Task goal:
When you find the word "himself" in a line of the entries, please copy the whole line.

[Collected data]
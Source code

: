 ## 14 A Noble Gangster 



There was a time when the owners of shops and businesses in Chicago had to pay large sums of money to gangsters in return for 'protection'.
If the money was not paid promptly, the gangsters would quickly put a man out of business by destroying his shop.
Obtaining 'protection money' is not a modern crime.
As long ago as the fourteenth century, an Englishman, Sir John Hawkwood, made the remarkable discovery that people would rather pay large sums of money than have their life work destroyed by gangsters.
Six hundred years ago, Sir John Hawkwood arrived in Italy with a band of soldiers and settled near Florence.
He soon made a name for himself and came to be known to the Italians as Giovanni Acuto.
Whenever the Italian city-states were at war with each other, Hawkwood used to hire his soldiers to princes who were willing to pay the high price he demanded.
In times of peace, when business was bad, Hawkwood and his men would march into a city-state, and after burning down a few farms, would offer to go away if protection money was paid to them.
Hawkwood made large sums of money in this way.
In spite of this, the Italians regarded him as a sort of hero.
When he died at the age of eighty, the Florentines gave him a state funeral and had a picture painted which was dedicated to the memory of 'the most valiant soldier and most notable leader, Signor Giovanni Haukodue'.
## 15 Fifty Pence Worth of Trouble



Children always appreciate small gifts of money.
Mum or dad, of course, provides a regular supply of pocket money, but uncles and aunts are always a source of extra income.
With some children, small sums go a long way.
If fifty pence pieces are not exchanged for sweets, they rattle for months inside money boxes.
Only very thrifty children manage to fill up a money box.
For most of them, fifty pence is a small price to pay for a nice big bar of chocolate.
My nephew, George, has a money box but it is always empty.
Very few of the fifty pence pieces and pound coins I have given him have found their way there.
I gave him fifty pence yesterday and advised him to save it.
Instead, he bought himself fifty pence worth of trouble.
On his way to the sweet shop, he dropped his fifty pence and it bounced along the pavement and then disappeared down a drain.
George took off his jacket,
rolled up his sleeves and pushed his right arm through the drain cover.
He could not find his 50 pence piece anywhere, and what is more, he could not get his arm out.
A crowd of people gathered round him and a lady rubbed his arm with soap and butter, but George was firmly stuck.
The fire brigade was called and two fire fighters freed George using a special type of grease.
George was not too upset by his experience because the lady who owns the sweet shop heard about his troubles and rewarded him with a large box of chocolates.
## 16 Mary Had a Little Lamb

Exercise response:
He soon made a name for himself and came to be known to the Italians as Giovanni Acuto.
Instead, he bought himself fifty pence worth of trouble.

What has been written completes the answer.